Resistências imateriais
O paradoxo está posto desde o momento em que se entra no local da exposição. Carlos Uchôa trata do imaterial e do contingente usando um dos elementos mais resistentes fabricados pelo ser humano: o aço. As paredes de taipa de pilão que abrigam esta obra de arte são, ao contrário, de evidente fragilidade – embora aço e taipa compartilhem o mesmo óxido de ferro que os tinge. Que pode ser pigmento e estrutura, vermelho orgânico (como o sangue, que também o possui) ou mineral. E aí reside um dos aspectos essenciais da percepção da poética da obra.
A instalação se revela em diálogo sensível com a arquitetura frágil do espaço onde está inscrita, metáfora perfeita do humano. Se na terra da taipa essa técnica arcaica de construção se revelou, com o tempo, carente de remendos em alvenaria e tijolos, há solidez na fina lâmina de aço, que se eleva até superar a altura humana e apontar para o que está acima e através do óculo, da abertura circular na parede.
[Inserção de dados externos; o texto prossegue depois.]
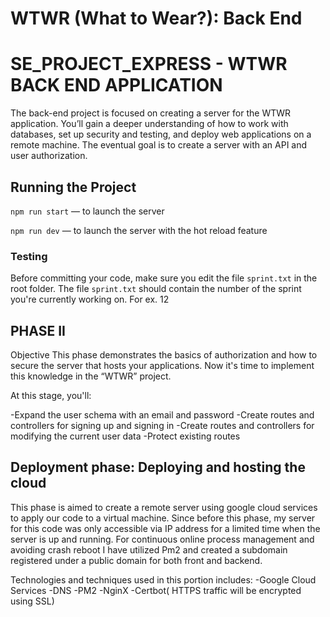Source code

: # WTWR (What to Wear?): Back End
# SE_PROJECT_EXPRESS - WTWR BACK END APPLICATION

The back-end project is focused on creating a server for the WTWR application. You’ll gain a deeper understanding of how to work with databases, set up security and testing, and deploy web applications on a remote machine. The eventual goal is to create a server with an API and user authorization.

## Running the Project

`npm run start` — to launch the server

`npm run dev` — to launch the server with the hot reload feature

### Testing

Before committing your code, make sure you edit the file `sprint.txt` in the root folder. The file `sprint.txt` should contain the number of the sprint you're currently working on. For ex. 12

## PHASE II

Objective
This phase demonstrates the basics of authorization and how to secure the server that hosts your applications. Now it's time to implement this knowledge in the “WTWR” project.

At this stage, you'll:

-Expand the user schema with an email and password
-Create routes and controllers for signing up and signing in
-Create routes and controllers for modifying the current user data
-Protect existing routes

## Deployment phase: Deploying and hosting the cloud

This phase is aimed to create a remote server using google cloud services to apply our code to a virtual machine. Since before this phase, my server for this code was only accessible via IP address for a limited time when the server is up and running. For continuous online process management and avoiding crash reboot I have utilized Pm2 and created a subdomain registered under a public domain for both front and backend.

Technologies and techniques used in this portion includes:
-Google Cloud Services
-DNS
-PM2
-NginX
-Certbot( HTTPS traffic will be encrypted using SSL)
O que distingue os torrões de óxido de ferro das lâminas de aço? A têmpera, ou seja, a força que resulta da passagem pelo fogo. Carlos Uchôa faz aqui, como sempre, uso competente e certeiro dos fundamentos estéticos de raiz conceitual que caracterizaram sua formação e estabeleceram suas opções de linguagem, tanto na pintura quanto na escultura e na instalação.
Há exatamente 20 anos, nos anos 1980, Uchôa soube explorar as propriedades dos materiais para extrair deles significados simbólicos capazes de estruturar significados nítidos. Foi assim que, há exatos 20 anos, em 1999, também na Capela do Morumbi, ele criou Infinitos, instalação de referência obrigatória quando se analisa a produção de arte sacra contemporânea no Brasil: houve ali uma nítida mudança de paradigma.
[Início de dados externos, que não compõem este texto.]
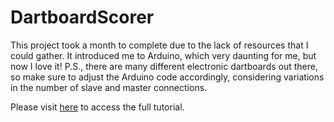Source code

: # DartboardScorer

This project took a month to complete due to the lack of resources that I could gather. It introduced me to Arduino, which very daunting for me, but now I love it! P.S., there are many different electronic dartboards out there, so make sure to adjust the Arduino code accordingly, considering variations in the number of slave and master connections.

Please visit [here](https://muhdagungprojects.blogspot.com/2024/01/dartboard-scorer-project.html) to access the full tutorial.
Em Infinitos, a pesada e óbvia figuração que costuma acompanhar a arte sacra convencional foi substituída por sutilíssima reunião de pedras, tubos de cobre suspensos do teto e panejamentos de véus brancos, semitransparentes e leves, que articulavam o espaço. Ao penetrá-los para ver o conjunto entremostrado por sombras no tecido, o deslocamento de ar ou o toque do visitante fazia com que os tubos de cobre batessem nas pedras colocadas próximas a eles, no chão, produzindo o som de sinos. O som foi o único elemento a aglutinar o conteúdo e remeter a seu significado essencial e imaterial: a busca da transcendência e do sagrado.
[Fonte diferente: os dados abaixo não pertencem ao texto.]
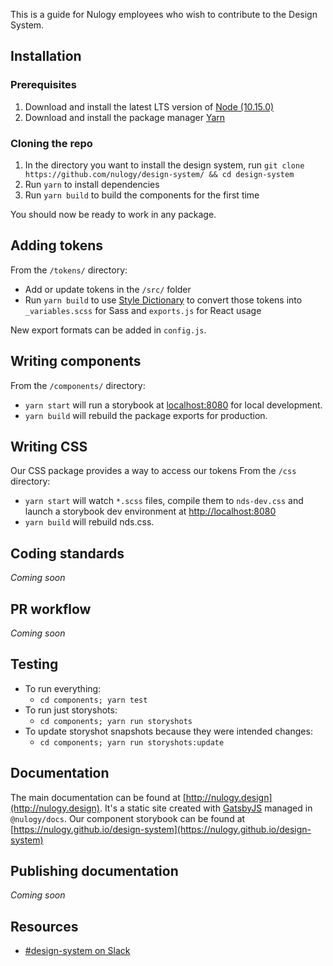 This is a guide for Nulogy employees who wish to contribute to the Design System. 

## Installation 

### Prerequisites 
1. Download and install the latest LTS version of [Node (10.15.0)](https://nodejs.org/en/)
2. Download and install the package manager [Yarn](https://yarnpkg.com/en/docs/install#mac-stable)

### Cloning the repo 
1. In the directory you want to install the design system, run `git clone https://github.com/nulogy/design-system/ && cd design-system`
2. Run `yarn` to install dependencies 
3. Run `yarn build` to build the components for the first time 

You should now be ready to work in any package. 

## Adding tokens
From the `/tokens/` directory: 

* Add or update tokens in the `/src/` folder
* Run `yarn build` to use [Style Dictionary](https://amzn.github.io/style-dictionary) to convert those tokens into `_variables.scss` for Sass and `exports.js` for React usage 

New export formats can be added in `config.js`. 

## Writing components 
From the `/components/` directory: 
* `yarn start` will run a storybook at [localhost:8080](localhost:8080) for local development. 
* `yarn build` will rebuild the package exports for production.

## Writing CSS 
Our CSS package provides a way to access our tokens 
From the `/css` directory: 
* `yarn start` will watch `*.scss` files, compile them to `nds-dev.css` and launch a storybook dev environment at [http://localhost:8080](http://localhost:8080) 
* `yarn build` will rebuild nds.css. 

## Coding standards
_Coming soon_

## PR workflow 
_Coming soon_

## Testing

* To run everything:
  * `cd components; yarn test`
* To run just storyshots:
  * `cd components; yarn run storyshots`
* To update storyshot snapshots because they were intended changes:
  * `cd components; yarn run storyshots:update`


## Documentation 
The main documentation can be found at [http://nulogy.design](http://nulogy.design). It's a static site created with [GatsbyJS](https://gatsbyjs.org) managed in `@nulogy/docs`. 
Our component storybook can be found at [https://nulogy.github.io/design-system](https://nulogy.github.io/design-system)

## Publishing documentation 
_Coming soon_ 

## Resources
* [#design-system on Slack](slack://channel?id=CBAFQ4X7X/)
Em Sursum corda, a instalação atual, novamente temos a abordagem do imaterial, mas a pesada estrutura que protagoniza o espaço expositivo enuncia que o foco agora está nas questões terrenas, no sofrimento de carne e osso. É algo que poreja sangue, tal como parece sugerir a textura rugosa desse tipo especial de aço. O conjunto inclui um grande espelho, na parede, ao final da perspectiva ascensional do aço. Acima dele e do óculo está o dístico, em neon, sursum corda (em latim, corações ao alto). O conteúdo poético, porém, é bem mais amplo e ecumênico do que pode encerrar essa frase extraída da liturgia católica. Ele aponta para a necessária vontade de transformação que habita todo ser humano, independentemente de crença ou contexto cultural.
Na atualidade de um país fragilizado em fundamentos da cidadania e das noções mais básicas de humanismo, a superação e a transformação é um imperativo vital. A violência e o uso abusivo do poder instauraram uma necrocracia, o império da destruição, do aniquilamento do outro e da banalização da morte. “Vamos adiante dessa violência e negação de vida que estamos vivendo”, conclama Uchôa.
Trata-se de um desafio de superação: sair do nível zero a que os valores humanos estão reduzidos e atingir, para além da contingência, a fortaleza de espírito que abre caminhos. O ser humano se saber agente ativo de transformações interna e externa é o primeiro passo para perceber aquilo que se poderá alcançar no coletivo. Afinal, o caminho de Sursum corda não é estreito nem exclusivo: é uma perspectiva feita de linhas que se unem no infinito.
Angélica de Moraes
Sursum Corda – Carlos Uchôa
Capela do Morumbi | Museu da Cidade de São Paulo
Av. Morumbi, 5387 – Morumbi, São Paulo – SP
24 de novembro de 2019 a 19 de junho de 2022
Terça a domingo, das 9 às 17h.
Entrada gratuita, sem necessidade de agendamento ou retirada de ingresso.